Predictive Analytics

Retailers use data to predict back-to-school demand

By October 12, 2016 No Comments

There will be students who need clothes and supplies when they head back to school in 2016. The questions retailers must answer are how many and where will they go to shop. This allows stores to prepare inventories and market to audiences most likely to be swayed by promotional content.

Business intelligence software should help retailers forecast demand – provided the companies use the right information. Industry studies, store records and external factors are all data sets stores should use in predictive modeling systems.

Begin with basic information
Stores can begin predicting demand with general industry findings. A Mintel survey of 1,830 parents found the majority of participants plan to spend more on back-to-school shopping in 2016 than they did in 2015, according to Chain Store Age. Two-thirds planned to buy clothing, but only 8 percent said they would buy new supplies or electronic devices.

"Stores should mix and match public information sources."

By parsing through the data available to the public, stores can see how consumers plan to spend in the coming seasons, the effects of the current economy on audiences and other factors that may limit or motivate sales. As each business is unique, stores should mix and match public information sources to focus on findings that directly affect their particular products.

Examine the store's history
One of the best sources of insight into how your store will perform in the future is what led to success in the past. Data Science Central said the first step is to make all relevant internal information visible. This means practicing data collection and storing information in a system that makes the details easy to compare to other datasets.

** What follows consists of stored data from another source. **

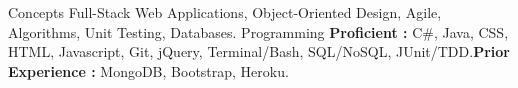 \vspace{-2mm}
\begin{cvskills}
    \vspace{1.5mm}\cvskill
    {Concepts}
    {Full-Stack Web Applications, Object-Oriented Design, Agile, Algorithms, Unit Testing, Databases.}
\cvskill
     {Programming }
    {\textbf{Proficient :} C\#, Java, CSS, HTML, Javascript, Git, jQuery, Terminal/Bash, SQL/NoSQL, JUnit/TDD.\newline \textbf{Prior Experience :} MongoDB, Bootstrap, Heroku.  }    
\end{cvskills}
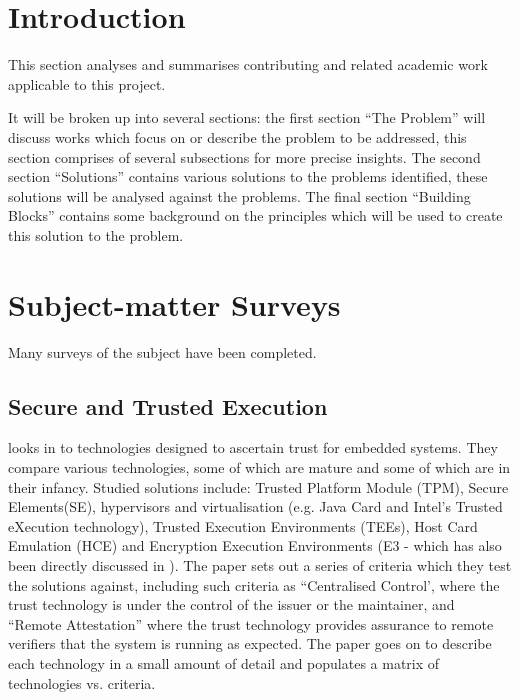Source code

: \section{Introduction}

This section analyses and summarises contributing and related academic work applicable to this project.

It will be broken up into several sections: the first section ``The Problem'' will discuss works which focus on or describe the problem to be addressed, this section comprises of several subsections for more precise insights. The second section ``Solutions'' contains various solutions to the problems identified, these solutions will be analysed against the problems. The final section ``Building Blocks'' contains some background on the principles which will be used to create this solution to the problem. 

\section{Subject-matter Surveys}

Many surveys of the subject have been completed.

\subsection{Secure and Trusted Execution}

\cite{Shepherd2016} looks in to technologies designed to ascertain trust for embedded systems. They compare various technologies, some of which are mature and some of which are in their infancy. Studied solutions include: Trusted Platform Module (TPM), Secure Elements(SE), hypervisors and virtualisation (e.g. Java Card and Intel's Trusted eXecution technology), Trusted Execution Environments (TEEs), Host Card Emulation (HCE) and Encryption Execution Environments (E3 - which has also been directly discussed in \cite{Lee2016}). The paper sets out a series of criteria which they test the solutions against, including such criteria as ``Centralised Control', where the trust technology is under the control of the issuer or the maintainer, and ``Remote Attestation'' where the trust technology provides assurance to remote verifiers that the system is running as expected. The paper goes on to describe each technology in a small amount of detail and populates a matrix of technologies vs. criteria.


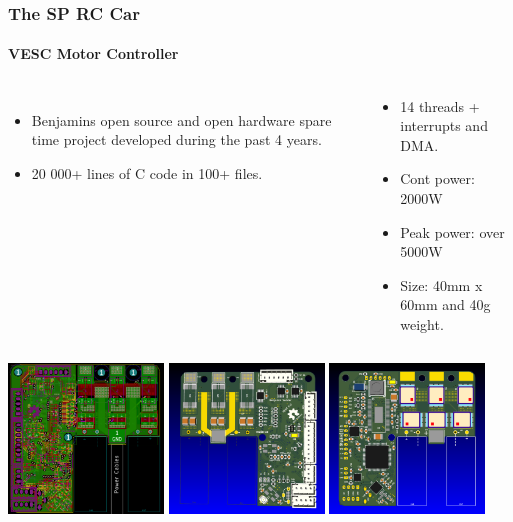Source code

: \documentclass[aspectratio=169,electronics,notopline]{beamer}
\begin{document}
\begin{frame}
\frametitle{The SP RC Car}
\framesubtitle{VESC Motor Controller}
\begin{columns}
\begin{itemize}
\item Benjamins open source and open hardware spare time project developed during the past 4 years.
\item 20 000+ lines of C code in 100+ files.
\end{itemize}
\begin{center}
\begin{itemize}
\item 14 threads + interrupts and DMA.
\item Cont power: 2000W
\item Peak power: over 5000W
\item Size: 40mm x 60mm and 40g weight.
\end{itemize}
\end{center}
\end{columns}
\begin{center}
\vspace{-3mm}
\includegraphics[height=40mm]{Figures/VESC_6.png} \hspace{5mm}
\includegraphics[height=40mm]{Figures/VESC_6_F.png} \hspace{5mm}
\includegraphics[height=40mm]{Figures/VESC_6_B.png}
\end{center}
\end{frame}
\end{document}
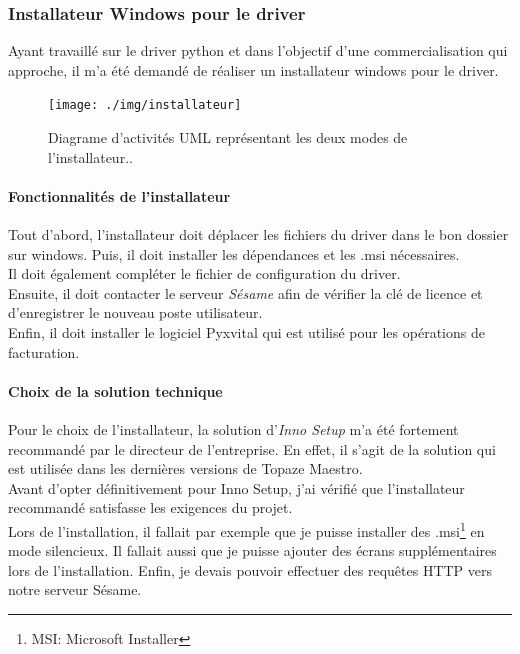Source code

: \subsubsection{Installateur Windows pour le driver}
Ayant travaillé sur le driver python et dans l'objectif d'une commercialisation qui approche, il m'a été demandé de réaliser un installateur windows pour le driver.

\begin{figure}[H]
  \centering
  \texttt{[image: ./img/installateur]}
  \caption{\label{fig:installateur} Diagrame d'activités UML représentant les deux modes de l'installateur..}
\end{figure}

\paragraph*{Fonctionnalités de l'installateur\\}
Tout d'abord, l'installateur doit déplacer les fichiers du driver dans le bon dossier sur windows. Puis, il doit installer les dépendances et les .msi nécessaires.\\ 
Il doit également compléter le fichier de configuration du driver. \\
Ensuite, il doit contacter le serveur \textit{Sésame} afin de vérifier la clé de licence et d'enregistrer le nouveau poste utilisateur. \\
Enfin, il doit installer le logiciel Pyxvital qui est utilisé pour les opérations de facturation.


\paragraph*{Choix de la solution technique\\}
Pour le choix de l'installateur, la solution d'\textit{Inno Setup} m'a été fortement recommandé par le directeur de l'entreprise. En effet, il s'agit de la solution qui est utilisée dans les dernières versions de Topaze Maestro.\\
Avant d'opter définitivement pour Inno Setup, j'ai vérifié que l'installateur recommandé satisfasse les exigences du projet.\\ Lors de l'installation, il fallait par exemple que je puisse installer des .msi\footnote{MSI: Microsoft Installer} en mode silencieux. Il fallait aussi que je puisse ajouter des écrans supplémentaires lors de l'installation. Enfin, je devais pouvoir effectuer des requêtes HTTP vers notre serveur Sésame.

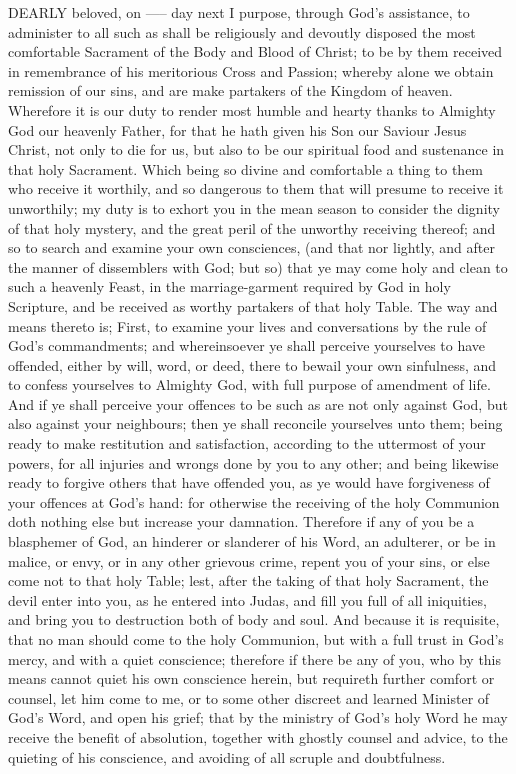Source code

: DEARLY beloved, on ----- day next I purpose, through God's assistance, to administer to all such as shall be religiously and devoutly disposed the most comfortable Sacrament of the Body and Blood of Christ; to be by them received in remembrance of his meritorious Cross and Passion; whereby alone we obtain remission of our sins, and are make partakers of the Kingdom of heaven. Wherefore it is our duty to render most humble and hearty thanks to Almighty God our heavenly Father, for that he hath given his Son our Saviour Jesus Christ, not only to die for us, but also to be our spiritual food and sustenance in that holy Sacrament. Which being so divine and comfortable a thing to them who receive it worthily, and so dangerous to them that will presume to receive it unworthily; my duty is to exhort you in the mean season to consider the dignity of that holy mystery, and the great peril of the unworthy receiving thereof; and so to search and examine your own consciences, (and that nor lightly, and after the manner of dissemblers with God; but so) that ye may come holy and clean to such a heavenly Feast, in the marriage-garment required by God in holy Scripture, and be received as worthy partakers of that holy Table.
    The way and means thereto is; First, to examine your lives and conversations by the rule of God's commandments; and whereinsoever ye shall perceive yourselves to have offended, either by will, word, or deed, there to bewail your own sinfulness, and to confess yourselves to Almighty God, with full purpose of amendment of life. And if ye shall perceive your offences to be such as are not only against God, but also against your neighbours; then ye shall reconcile yourselves unto them; being ready to make restitution and satisfaction, according to the uttermost of your powers, for all injuries and wrongs done by you to any other; and being likewise ready to forgive others that have offended you, as ye would have forgiveness of your offences at God's hand: for otherwise the receiving of the holy Communion doth nothing else but increase your damnation. Therefore if any of you be a blasphemer of God, an hinderer or slanderer of his Word, an adulterer, or be in malice, or envy, or in any other grievous crime, repent you of your sins, or else come not to that holy Table; lest, after the taking of that holy Sacrament, the devil enter into you, as he entered into Judas, and fill you full of all iniquities, and bring you to destruction both of body and soul.
    And because it is requisite, that no man should come to the holy Communion, but with a full trust in God's mercy, and with a quiet conscience; therefore if there be any of you, who by this means cannot quiet his own conscience herein, but requireth further comfort or counsel, let him come to me, or to some other discreet and learned Minister of God's Word, and open his grief; that by the ministry of God's holy Word he may receive the benefit of absolution, together with ghostly counsel and advice, to the quieting of his conscience, and avoiding of all scruple and doubtfulness.

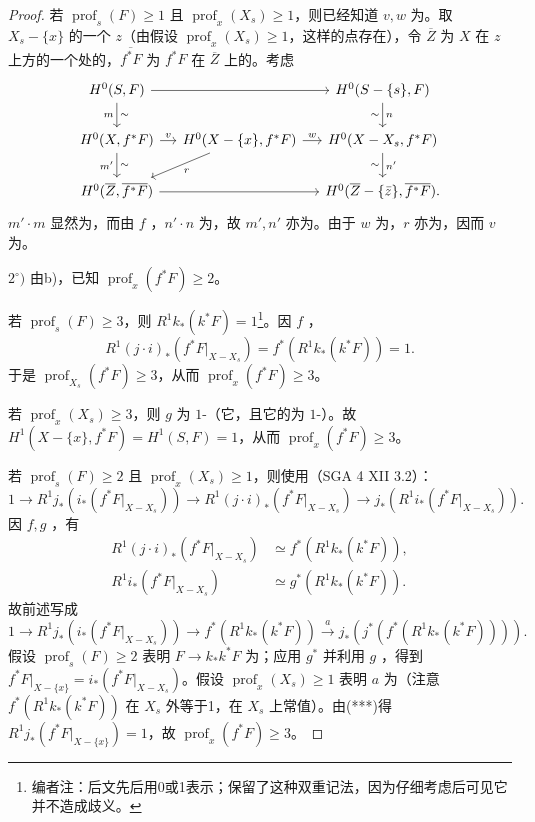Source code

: \begin{proof}
若 $\operatorname{prof}_s(F)\geq1$ 且 $\operatorname{prof}_x(X_s)\geq1$，则已经知道 $v,w$ 为。取 $X_s-\{x\}$ 的一个 $z$（由假设 $\operatorname{prof}_x(X_s)\geq1$，这样的点存在），令 $\overline Z$ 为 $X$ 在 $z$ 上方的一个处的，$\overline{f^*F}$ 为 $f^*F$ 在 $\overline Z$ 上的。考虑
\[\begin{tikzcd}[column sep=small]
H^0(S,F)\arrow[rr]\arrow[d,"m"',"\sim"]&&H^0(S-\{s\},F)\arrow[d,"n","\sim"']\\
H^0(X,f^*F)\arrow[r,"v"]\arrow[d,"m'"',"\sim"]&H^0(X-\{x\},f^*F)\arrow[r,"w"]\arrow[dl,"r"]&H^0(X-X_s,f^*F)\arrow[d,"n'","\sim"']\\
H^0(\overline Z,\overline{f^*F})\arrow[rr]&&H^0(\overline Z-\{\bar z\},\overline{f^*F}).
\end{tikzcd}\]
 $m'\cdot m$ 显然为，而由 $f$ ，$n'\cdot n$ 为，故 $m',n'$ 亦为。由于 $w$ 为，$r$ 亦为，因而 $v$ 为。

$2^\circ)$ 由b)，已知 $\operatorname{prof}_x(f^*F)\geq2$。

若 $\operatorname{prof}_s(F)\geq3$，则 $R^1k_*(k^*F)=1$\footnote{编者注：后文先后用0或1表示；保留了这种双重记法，因为仔细考虑后可见它并不造成歧义。}。因 $f$ ，
\[R^1(j\cdot i)_*(f^*F|_{X-X_s})=f^*(R^1k_*(k^*F))=1.\]
于是 $\operatorname{prof}_{X_s}(f^*F)\geq3$，从而 $\operatorname{prof}_x(f^*F)\geq3$。

若 $\operatorname{prof}_x(X_s)\geq3$，则 $g$ 为 $1$-（它，且它的为 $1$-）。故 $H^1(X-\{x\},f^*F)=H^1(S,F)=1$，从而 $\operatorname{prof}_x(f^*F)\geq3$。

若 $\operatorname{prof}_s(F)\geq2$ 且 $\operatorname{prof}_x(X_s)\geq1$，则使用（SGA 4 XII 3.2）：
\[1\longrightarrow R^1j_*(i_*(f^*F|_{X-X_s}))\longrightarrow R^1(j\cdot i)_*(f^*F|_{X-X_s})\longrightarrow j_*(R^1i_*(f^*F|_{X-X_s})).\]
因 $f,g$ ，有
\[\begin{aligned}
R^1(j\cdot i)_*(f^*F|_{X-X_s})&\simeq f^*(R^1k_*(k^*F)),\\
R^1i_*(f^*F|_{X-X_s})&\simeq g^*(R^1k_*(k^*F)).
\end{aligned}\]
故前述写成
\[1\longrightarrow R^1j_*(i_*(f^*F|_{X-X_s}))\longrightarrow f^*(R^1k_*(k^*F))\xrightarrow a j_*(j^*(f^*(R^1k_*(k^*F)))).\tag{***}\]
假设 $\operatorname{prof}_s(F)\geq2$ 表明 $F\to k_*k^*F$ 为；应用 $g^*$ 并利用 $g$ ，得到 $f^*F|_{X-\{x\}}=i_*(f^*F|_{X-X_s})$。假设 $\operatorname{prof}_x(X_s)\geq1$ 表明 $a$ 为（注意 $f^*(R^1k_*(k^*F))$ 在 $X_s$ 外等于1，在 $X_s$ 上常值）。由(***)得 $R^1j_*(f^*F|_{X-\{x\}})=1$，故 $\operatorname{prof}_x(f^*F)\geq3$。


\end{proof}
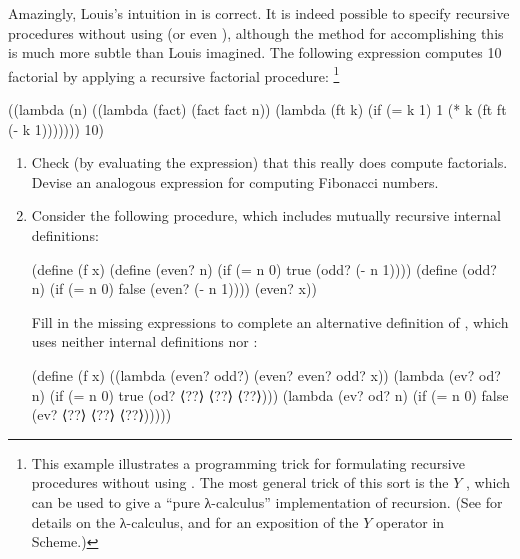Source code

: \begin{exercise}
	\label{Exercise 4.21}
	Amazingly, Louis’s intuition in  is correct.
	It is indeed possible to specify recursive procedures without using  (or even ), although the method for accomplishing this is much more subtle than Louis imagined.
	The following expression computes 10 factorial by applying a recursive factorial procedure:%
	\footnote{
		This example illustrates a programming trick for formulating recursive procedures without using .
		The most general trick of this sort is the \( Y \) , which can be used to give a “pure λ-calculus” implementation of recursion.
		(See  for details on the λ-calculus, and  for an exposition of the \( Y \) operator in Scheme.)
	}
	\begin{scheme}
	  ((lambda (n)
	     ((lambda (fact) (fact fact n))
	      (lambda (ft k) (if (= k 1) 1 (* k (ft ft (- k 1)))))))
	   10)
	\end{scheme}
	\begin{enumerate}[label = \alph*., leftmargin = *]

		\item
			Check (by evaluating the expression) that this really does compute factorials.
			Devise an analogous expression for computing Fibonacci numbers.

		\item
			Consider the following procedure, which includes mutually recursive internal definitions:
			\begin{scheme}
			  (define (f x)
			    (define (even? n)
			      (if (= n 0) true  (odd?  (- n 1))))
			    (define (odd? n)
			      (if (= n 0) false (even? (- n 1))))
			    (even? x))
			\end{scheme}
			Fill in the missing expressions to complete an alternative definition of , which uses neither internal definitions nor :
			\begin{scheme}
			  (define (f x)
			    ((lambda (even? odd?) (even? even? odd? x))
			     (lambda (ev? od? n)
			       (if (= n 0) true (od? ⟨??⟩ ⟨??⟩ ⟨??⟩)))
			     (lambda (ev? od? n)
			       (if (= n 0) false (ev? ⟨??⟩ ⟨??⟩ ⟨??⟩)))))
			\end{scheme}

	\end{enumerate}
\end{exercise}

It's possible a store has data silos or other inefficient systems that makes it hard to view past trends or compare inventory movements to different seasons. It may be best to invest in a custom performance business solution in summer to prepare for the fall rush. Even if a business doesn't have the data necessary for predictive modeling now, it can improve processes for next year.

Look at outside factors
Once a business has studied its own data and market trends, it needs to look at all other data sets that may influence demand. For example, The Weather Channel said 2016 will be a very hot summer, so shoppers in certain states will avoid long shopping trips.

This data could indicate that even if general demand increases in 2016, brick-and-mortar stores may not see the effects as more families turn to e-commerce solutions. It's important to have visibility of all information – such as community finances, traffic patterns and local school expectations – to create accurate predictions.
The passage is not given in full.